[Stored data]
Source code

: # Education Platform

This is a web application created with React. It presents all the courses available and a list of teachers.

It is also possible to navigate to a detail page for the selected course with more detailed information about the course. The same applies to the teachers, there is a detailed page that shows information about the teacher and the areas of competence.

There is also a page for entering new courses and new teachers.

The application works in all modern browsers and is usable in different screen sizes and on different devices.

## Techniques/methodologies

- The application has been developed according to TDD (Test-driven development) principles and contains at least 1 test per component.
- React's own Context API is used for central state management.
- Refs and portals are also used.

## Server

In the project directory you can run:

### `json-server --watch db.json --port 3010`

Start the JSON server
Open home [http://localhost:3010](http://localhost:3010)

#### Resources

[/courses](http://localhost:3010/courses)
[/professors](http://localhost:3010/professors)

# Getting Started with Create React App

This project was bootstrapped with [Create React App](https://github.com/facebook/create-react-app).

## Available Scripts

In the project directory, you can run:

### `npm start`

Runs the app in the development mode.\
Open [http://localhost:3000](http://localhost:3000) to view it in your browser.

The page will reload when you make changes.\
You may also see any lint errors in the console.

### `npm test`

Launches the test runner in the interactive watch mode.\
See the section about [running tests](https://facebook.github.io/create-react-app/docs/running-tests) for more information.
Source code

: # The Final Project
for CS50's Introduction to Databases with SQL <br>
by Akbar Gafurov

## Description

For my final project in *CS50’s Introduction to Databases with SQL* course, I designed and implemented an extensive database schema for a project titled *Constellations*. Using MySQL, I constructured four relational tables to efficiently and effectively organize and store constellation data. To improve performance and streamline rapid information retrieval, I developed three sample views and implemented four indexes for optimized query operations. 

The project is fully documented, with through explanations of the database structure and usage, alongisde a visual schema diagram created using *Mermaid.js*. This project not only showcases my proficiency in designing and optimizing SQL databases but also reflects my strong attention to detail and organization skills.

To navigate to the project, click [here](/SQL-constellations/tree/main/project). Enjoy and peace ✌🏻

Instructions for the task: Wherever a line of the data holds "application", copy that line.

Answer below:
This is a web application created with React. It presents all the courses available and a list of teachers.
The application works in all modern browsers and is usable in different screen sizes and on different devices.
- The application has been developed according to TDD (Test-driven development) principles and contains at least 1 test per component.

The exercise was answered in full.